Exploring NLP concepts using Apache OpenNLP inside a Java-enabled Jupyter notebook
Exploring NLP concepts using Apache OpenNLP inside a Java-enabled Jupyter notebook
In this article, we explore NLP concepts with Apache OpenNLP, using a Java-enabled Jupyter Notebook.
Join the DZone community and get the full member experience.Join For Free
I have been exploring and playing around with the Apache OpenNLP library after a bit of convincing. For those who are not aware of it, it’s an Apache project, supporters of F/OSS Java projects for the last two decades or so. I found their command line interface pretty simple to use, and it is a great learning tool for beginning to work with Natural Language Processing (NLP).
You may also like: Exploring NLP Concepts Using Apache OpenNLP.
Exploring NLP Using Apache OpenNLP
Jupyter Notebook: Getting started
Do the following before proceeding any further:
$ git clone firstname.lastname@example.org:neomatrix369/nlp-java-jvm-example.git or $ git clone https://github.com/neomatrix369/nlp-java-jvm-example.git $ cd nlp-java-jvm-example
Then, see the Getting started section in the Exploring NLP concepts from inside a Java-based Jupyter notebook part of the README before proceeding further.

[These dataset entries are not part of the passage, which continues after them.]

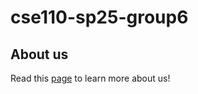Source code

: # cse110-sp25-group6

## About us
Read this [page](https://github.com/cse110-sp25-group6/cse110-sp25-group6/blob/main/admin/team.md) to learn more about us! 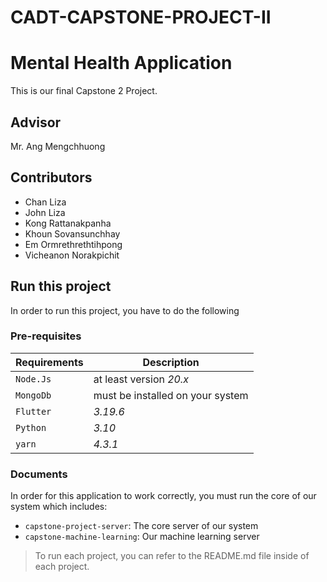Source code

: # CADT-CAPSTONE-PROJECT-II

# Mental Health Application

This is our final Capstone 2 Project.

## Advisor

Mr. Ang Mengchhuong

## Contributors

- Chan Liza
- John Liza
- Kong Rattanakpanha
- Khoun Sovansunchhay
- Em Ormrethrethtihpong
- Vicheanon Norakpichit

## Run this project

In order to run this project, you have to do the following

### Pre-requisites

| Requirements | Description                      |
| ------------ | -------------------------------- |
| `Node.Js`    | at least version _20.x_          |
| `MongoDb`    | must be installed on your system |
| `Flutter`    | _3.19.6_                         |
| `Python`     | _3.10_                           |
| `yarn`       | _4.3.1_                          |

### Documents

In order for this application to work correctly, you must run the core of our system which includes:

- `capstone-project-server`: The core server of our system
- `capstone-machine-learning`: Our machine learning server

> To run each project, you can refer to the README.md file inside of each project.
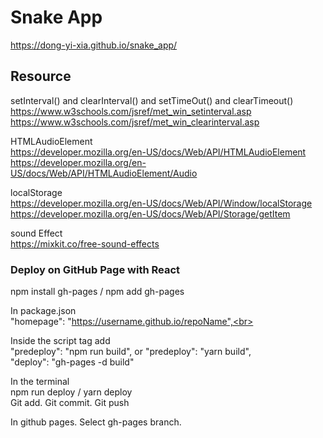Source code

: # Snake App
https://dong-yi-xia.github.io/snake_app/

## Resource
setInterval() and clearInterval() and setTimeOut() and clearTimeout()
https://www.w3schools.com/jsref/met_win_setinterval.asp 
https://www.w3schools.com/jsref/met_win_clearinterval.asp

HTMLAudioElement<br>
https://developer.mozilla.org/en-US/docs/Web/API/HTMLAudioElement
https://developer.mozilla.org/en-US/docs/Web/API/HTMLAudioElement/Audio

localStorage<br>
https://developer.mozilla.org/en-US/docs/Web/API/Window/localStorage
https://developer.mozilla.org/en-US/docs/Web/API/Storage/getItem

sound Effect<br>
https://mixkit.co/free-sound-effects


### Deploy on GitHub Page with React
npm install gh-pages / npm add gh-pages<br>

In package.json<br>
"homepage": "https://username.github.io/repoName",<br>

Inside the script tag add<br>
"predeploy": "npm run build", or "predeploy": "yarn build",<br>
"deploy": "gh-pages -d build"<br>

In the terminal<br>
npm run deploy / yarn deploy<br>
Git add. Git commit. Git push<br>

In github pages. Select gh-pages branch.<br>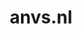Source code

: ---
layout: post
title:  "anvs.nl"
internal_url:  "/dutchgov/anvs.nl.html"
subdomains_count: 11
all_subdomains_count: 11
urls_count: 4
ssl_rank: 95
http_rank: 79.25
url_link: /data/anvs.nl/urls.txt
all_subdomains_link: /data/anvs.nl/all_subdomains.txt
subdomains_link: /data/anvs.nl/subdomains.txt
categories: dutchgov
---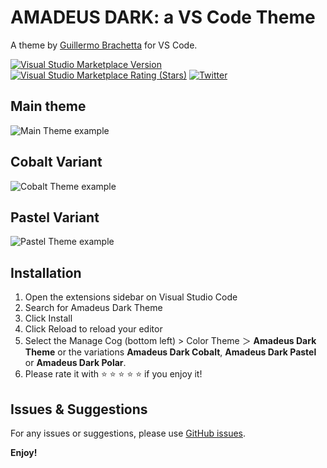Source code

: # AMADEUS DARK: a VS Code Theme

A theme by [Guillermo Brachetta](https://github.com/GBrachetta) for VS Code.

[![Visual Studio Marketplace Version](https://img.shields.io/visual-studio-marketplace/v/gbrachetta.amadeus-dark-theme?logo=visual%20studio&logoColor=00acee&style=for-the-badge)](https://marketplace.visualstudio.com/items?itemName=gbrachetta.amadeus-dark-theme)
[![Visual Studio Marketplace Rating (Stars)](https://img.shields.io/visual-studio-marketplace/stars/gbrachetta.amadeus-dark-theme?color=green&logo=visual%20studio&logoColor=00acee&style=for-the-badge)](https://marketplace.visualstudio.com/items?itemName=gbrachetta.amadeus-dark-theme)
[![Twitter](https://img.shields.io/badge/twitter-%40brachetta-00acee.svg?logo=twitter&style=for-the-badge)](https://twitter.com/brachetta)

## Main theme

![Main Theme example](https://res.cloudinary.com/gbrachetta/image/upload/v1610659855/theme-1_ak8khq.png)

## Cobalt Variant

![Cobalt Theme example](https://res.cloudinary.com/gbrachetta/image/upload/v1610719544/Cobalt_kbx2me.png)

## Pastel Variant

![Pastel Theme example](https://res.cloudinary.com/gbrachetta/image/upload/v1610723207/Pastel_kacs8d.png)

## Installation

1. Open the extensions sidebar on Visual Studio Code
1. Search for Amadeus Dark Theme
1. Click Install
1. Click Reload to reload your editor
1. Select the Manage Cog (bottom left) > Color Theme ＞ **Amadeus Dark Theme** or the variations **Amadeus Dark Cobalt**, **Amadeus Dark Pastel** or **Amadeus Dark Polar**.
1. Please rate it with ⭐️ ⭐️ ⭐️ ⭐️ ⭐️  if you enjoy it!

## Issues & Suggestions

For any issues or suggestions, please use [GitHub issues](https://github.com/GBrachetta/amadeus-dark-theme/issues).

**Enjoy!**

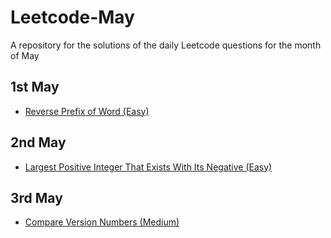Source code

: # Leetcode-May

A repository for the solutions of the daily Leetcode questions for the month of May

## 1st May
- [Reverse Prefix of Word (Easy)](https://leetcode.com/problems/reverse-prefix-of-word/description/?envType=daily-question&envId=2024-05-01)

## 2nd May
- [Largest Positive Integer That Exists With Its Negative (Easy)](https://leetcode.com/problems/largest-positive-integer-that-exists-with-its-negative/description/?envType=daily-question&envId=2024-05-02)

## 3rd May
- [Compare Version Numbers (Medium)](https://leetcode.com/problems/compare-version-numbers/description/?envType=daily-question&envId=2024-05-03)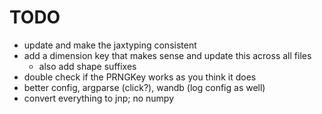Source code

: # TODO

- update and make the jaxtyping consistent
- add a dimension key that makes sense and update this across all
  files
  - also add shape suffixes
- double check if the PRNGKey works as you think it does
- better config, argparse (click?), wandb (log config as well)
- convert everything to jnp; no numpy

Also, we have chosen the JDK to be GraalVM by default. You can see this from these lines in the console messages:
<---snipped--> JDK_TO_USE=GRAALVM openjdk version "11.0.5" 2019-10-15 OpenJDK Runtime Environment (build 11.0.5+10-jvmci-19.3-b05-LTS) OpenJDK 64-Bit GraalVM CE 19.3.0 (build 11.0.5+10-jvmci-19.3-b05-LTS, mixed mode, sharing) <---snipped-->
Note: a Docker image has been provided to be able to run a Docker container that would contain all the tools you need. You can see the shared folder has been created, which is linked to the volume mounted into your container, mapping your folder from the local machine. So, anything created or downloaded into the shared folder will be available even after you exit your container!
Running the Jupyter Notebook Container
See Running the Jupyter notebook container section in the Exploring NLP concepts from inside a Java-based Jupyter notebook part of the README before proceeding further.

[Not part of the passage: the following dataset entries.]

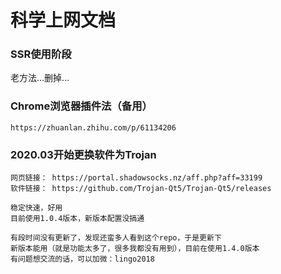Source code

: # 科学上网文档
### SSR使用阶段
老方法...删掉...

### Chrome浏览器插件法（备用）
	https://zhuanlan.zhihu.com/p/61134206

### 2020.03开始更换软件为Trojan
	网页链接： https://portal.shadowsocks.nz/aff.php?aff=33199
	软件链接： https://github.com/Trojan-Qt5/Trojan-Qt5/releases
	
	稳定快速，好用
	目前使用1.0.4版本，新版本配置没搞通
	
	有段时间没有更新了，发现还蛮多人看到这个repo，于是更新下
	新版本能用（就是功能太多了，很多我都没有用到），目前在使用1.4.0版本
	有问题想交流的话，可以加微：lingo2018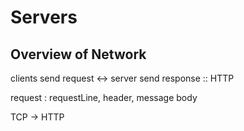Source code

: # Servers

## Overview of Network

clients send request <-> server send response :: HTTP

request : requestLine, header, message body



TCP -> HTTP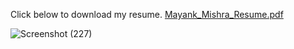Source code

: Click below to download my resume.
[Mayank_Mishra_Resume.pdf](https://github.com/Mayankmishra110/My-Resume/files/11120515/Mayank_Mishra_Resume.pdf)

![Screenshot (227)](https://user-images.githubusercontent.com/96439214/229086299-4544be40-e252-40d8-8de6-71b119a26530.png)
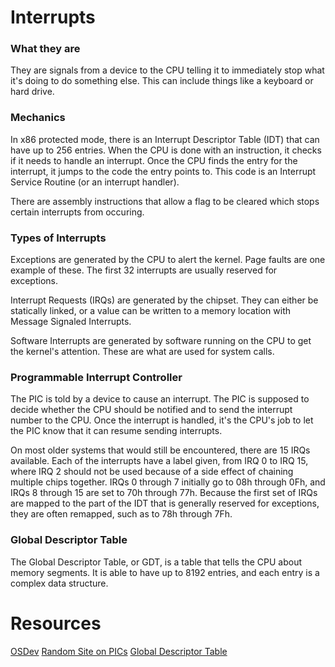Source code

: # Interrupts

### What they are
They are signals from a device to the CPU telling it to immediately stop what it's doing to do something else.
This can include things like a keyboard or hard drive.

### Mechanics
In x86 protected mode, there is an Interrupt Descriptor Table (IDT) that can have up to 256 entries.
When the CPU is done with an instruction, it checks if it needs to handle an interrupt.
Once the CPU finds the entry for the interrupt, it jumps to the code the entry points to.
This code is an Interrupt Service Routine (or an interrupt handler).

There are assembly instructions that allow a flag to be cleared which stops certain interrupts from occuring. 

### Types of Interrupts
Exceptions are generated by the CPU to alert the kernel.
Page faults are one example of these.
The first 32 interrupts are usually reserved for exceptions.

Interrupt Requests (IRQs) are generated by the chipset.
They can either be statically linked, or a value can be written to a memory location with Message Signaled Interrupts.

Software Interrupts are generated by software running on the CPU to get the kernel's attention.
These are what are used for system calls.

### Programmable Interrupt Controller
The PIC is told by a device to cause an interrupt.
The PIC is supposed to decide whether the CPU should be notified and to send the interrupt number to the CPU.
Once the interrupt is handled, it's the CPU's job to let the PIC know that it can resume sending interrupts.

On most older systems that would still be encountered, there are 15 IRQs available.
Each of the interrupts have a label given, from IRQ 0 to IRQ 15, where IRQ 2 should not be used because of a side effect of chaining multiple chips together.
IRQs 0 through 7 initially go to 08h through 0Fh, and IRQs 8 through 15 are set to 70h through 77h.
Because the first set of IRQs are mapped to the part of the IDT that is generally reserved for exceptions, they are often remapped, such as to 78h through 7Fh.

### Global Descriptor Table
The Global Descriptor Table, or GDT, is a table that tells the CPU about memory segments.
It is able to have up to 8192 entries, and each entry is a complex data structure.

# Resources
[OSDev](https://wiki.osdev.org/Interrupts)
[Random Site on PICs](http://wearcam.org/seatsale/programs/www.beyondlogic.org/interrupts/interupt.htm)
[Global Descriptor Table](https://wiki.osdev.org/Global_Descriptor_Table)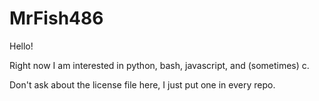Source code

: # MrFish486

Hello!

Right now I am interested in python, bash, javascript, and (sometimes) c.
<!---
MrFish486/MrFish486 is a ✨ special ✨ repository because its `README.md` (this file) appears on your GitHub profile.
You can click the Preview link to take a look at your changes.
--->
Don't ask about the license file here, I just put one in every repo.
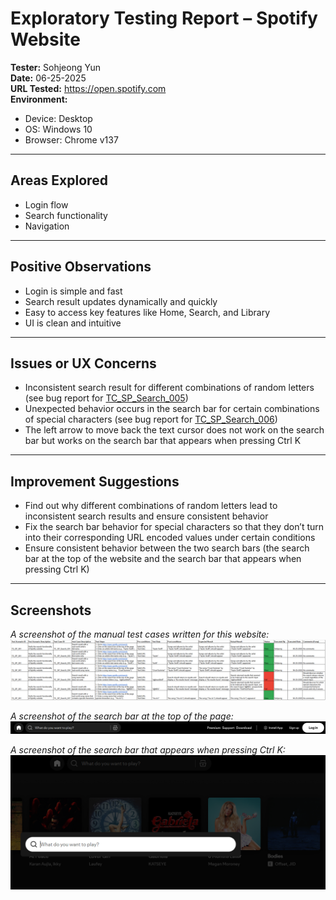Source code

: # Exploratory Testing Report – Spotify Website

**Tester:** Sohjeong Yun  
**Date:** 06-25-2025  
**URL Tested:** https://open.spotify.com  
**Environment:**
- Device: Desktop
- OS: Windows 10
- Browser: Chrome v137

---

## Areas Explored

- Login flow
- Search functionality
- Navigation

---

## Positive Observations

- Login is simple and fast
- Search result updates dynamically and quickly
- Easy to access key features like Home, Search, and Library
- UI is clean and intuitive

---

## Issues or UX Concerns

- Inconsistent search result for different combinations of random letters (see bug report for [TC_SP_Search_005](../../bug_reports/spotify_bug_report_for_TC_SP_Search_005.md))
- Unexpected behavior occurs in the search bar for certain combinations of special characters (see bug report for [TC_SP_Search_006](../../bug_reports/spotify_bug_report_for_TC_SP_Search_006.md))
- The left arrow to move back the text cursor does not work on the search bar but works on the search bar that appears when pressing Ctrl K

---

## Improvement Suggestions

- Find out why different combinations of random letters lead to inconsistent search results and ensure consistent behavior
- Fix the search bar behavior for special characters so that they don’t turn into their corresponding URL encoded values under certain conditions
- Ensure consistent behavior between the two search bars (the search bar at the top of the website and the search bar that appears when pressing Ctrl K)

---

## Screenshots

*A screenshot of the manual test cases written for this website:*
[![Test Cases Screenshot](../../test_cases/screenshots/spotify_test_cases.png)](../../test_cases/spotify_test_cases.xlsx)

*A screenshot of the search bar at the top of the page:*
![Spotify Search Bar 1](../../images/spotify/search_bar_1.png)

*A screenshot of the search bar that appears when pressing Ctrl K:*
![Spotify Search Bar 2](../../images/spotify/search_bar_2.png)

All you need to do is run this command after cloning the repo mentioned in the links above:
$ ./docker-runner.sh --notebookMode --runContainer
Once you have the above running, the action will automatically open load the Jupyter Notebook interface for you in a browser window. You will have a couple of notebooks to choose from (placed in the shared/notebooks folder on your local machine):
Installing Apache OpenNLP in the container
When inside the container in the notebook mode, you have two approaches to install Apache OpenNLP:
- From the command-line interface (optional): See the From the command-line interface sub-section under the Installing Apache OpenNLP in the container section in the Exploring NLP concepts from inside a Java-based Jupyter notebook part of the README before proceeding further.

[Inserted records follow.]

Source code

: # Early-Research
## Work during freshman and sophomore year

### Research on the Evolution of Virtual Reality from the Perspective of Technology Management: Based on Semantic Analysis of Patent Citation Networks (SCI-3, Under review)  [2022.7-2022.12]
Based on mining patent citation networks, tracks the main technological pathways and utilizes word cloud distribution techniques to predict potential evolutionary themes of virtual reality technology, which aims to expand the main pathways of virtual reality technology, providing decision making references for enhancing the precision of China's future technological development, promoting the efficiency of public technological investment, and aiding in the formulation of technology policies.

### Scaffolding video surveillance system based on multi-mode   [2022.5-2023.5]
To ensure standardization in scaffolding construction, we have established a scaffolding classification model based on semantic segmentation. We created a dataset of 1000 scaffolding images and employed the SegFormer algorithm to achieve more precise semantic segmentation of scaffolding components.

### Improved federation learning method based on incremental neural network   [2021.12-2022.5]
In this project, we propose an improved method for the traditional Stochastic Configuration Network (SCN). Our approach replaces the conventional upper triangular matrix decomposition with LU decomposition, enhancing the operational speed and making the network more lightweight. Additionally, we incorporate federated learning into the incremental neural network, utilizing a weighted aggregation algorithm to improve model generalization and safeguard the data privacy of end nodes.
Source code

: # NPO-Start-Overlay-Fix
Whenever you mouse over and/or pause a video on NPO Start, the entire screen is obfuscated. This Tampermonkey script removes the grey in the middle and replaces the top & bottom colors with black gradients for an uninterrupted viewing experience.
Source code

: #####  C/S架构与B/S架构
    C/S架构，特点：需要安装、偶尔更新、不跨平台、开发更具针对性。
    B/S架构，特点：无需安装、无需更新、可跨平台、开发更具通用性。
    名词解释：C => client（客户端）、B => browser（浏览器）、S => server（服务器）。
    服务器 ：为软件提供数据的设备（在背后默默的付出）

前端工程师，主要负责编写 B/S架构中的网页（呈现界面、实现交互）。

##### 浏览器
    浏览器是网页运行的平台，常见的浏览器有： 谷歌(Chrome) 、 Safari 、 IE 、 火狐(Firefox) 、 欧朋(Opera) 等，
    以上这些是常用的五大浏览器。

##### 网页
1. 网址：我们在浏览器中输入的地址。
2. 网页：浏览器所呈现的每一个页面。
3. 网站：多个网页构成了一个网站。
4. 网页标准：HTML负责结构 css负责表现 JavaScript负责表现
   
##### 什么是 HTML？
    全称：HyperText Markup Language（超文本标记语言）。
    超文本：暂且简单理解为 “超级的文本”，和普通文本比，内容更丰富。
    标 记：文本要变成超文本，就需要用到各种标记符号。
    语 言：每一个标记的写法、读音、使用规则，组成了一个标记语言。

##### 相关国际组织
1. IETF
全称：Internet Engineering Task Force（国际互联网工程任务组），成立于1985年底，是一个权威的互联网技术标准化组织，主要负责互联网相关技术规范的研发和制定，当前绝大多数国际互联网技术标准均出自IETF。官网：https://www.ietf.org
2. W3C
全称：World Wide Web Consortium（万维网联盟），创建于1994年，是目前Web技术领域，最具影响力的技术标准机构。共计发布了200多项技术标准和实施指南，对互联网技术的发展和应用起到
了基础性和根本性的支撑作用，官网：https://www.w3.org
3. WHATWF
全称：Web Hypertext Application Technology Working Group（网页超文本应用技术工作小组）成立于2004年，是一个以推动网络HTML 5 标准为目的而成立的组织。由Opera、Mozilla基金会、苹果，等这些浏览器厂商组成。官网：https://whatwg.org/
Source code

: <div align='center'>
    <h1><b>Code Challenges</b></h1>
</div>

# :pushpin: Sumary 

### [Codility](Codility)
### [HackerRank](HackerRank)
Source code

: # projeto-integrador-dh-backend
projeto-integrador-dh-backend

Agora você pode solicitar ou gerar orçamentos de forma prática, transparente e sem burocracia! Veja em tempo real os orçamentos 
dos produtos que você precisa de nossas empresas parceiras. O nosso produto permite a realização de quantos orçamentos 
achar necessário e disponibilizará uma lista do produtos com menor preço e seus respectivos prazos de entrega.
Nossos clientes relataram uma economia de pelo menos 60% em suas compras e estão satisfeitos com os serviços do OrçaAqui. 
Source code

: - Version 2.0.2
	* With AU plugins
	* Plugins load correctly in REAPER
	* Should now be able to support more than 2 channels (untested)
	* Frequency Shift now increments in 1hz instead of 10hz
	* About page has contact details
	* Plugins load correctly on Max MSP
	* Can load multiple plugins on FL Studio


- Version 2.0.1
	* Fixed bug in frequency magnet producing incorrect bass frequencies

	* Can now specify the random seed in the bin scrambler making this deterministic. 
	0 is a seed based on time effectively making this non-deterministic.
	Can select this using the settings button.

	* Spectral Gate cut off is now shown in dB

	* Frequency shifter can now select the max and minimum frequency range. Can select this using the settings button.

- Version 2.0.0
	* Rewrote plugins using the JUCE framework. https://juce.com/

- From inside the Jupyter notebook (recommended): See From inside the Jupyter notebook sub-section under the Installing Apache OpenNLP in the container section in the Exploring NLP concepts from inside a Java-based Jupyter notebook part of the README before proceeding further.
Viewing and Accessing the Shared Folder
See the Viewing and accessing the shared folder section in the Exploring NLP concepts from inside a Java-based Jupyter notebook part of the README before proceeding further.
This will also be covered in a small way via the Jupyter notebooks in the following section. You can see directory contents via the %system Java cell magic and then from the command prompt a similar files/folders layout will be displayed.
Performing NLP Actions in Jupyter Notebook
While you have the notebook server running, you will see this launcher window with a list of notebooks and other supporting files that show up as soon as the notebook server launches:
Each of the notebooks above has a purpose. MyFirstJupyterNLPJavaNotebook.ipynb shows how to write Java in an IPython notebook and perform NLP actions using Java code snippets that invoke the Apache OpenNLP library. (See the docs for more details on the classes and methods and the Java Docs for more details on the Java API usages).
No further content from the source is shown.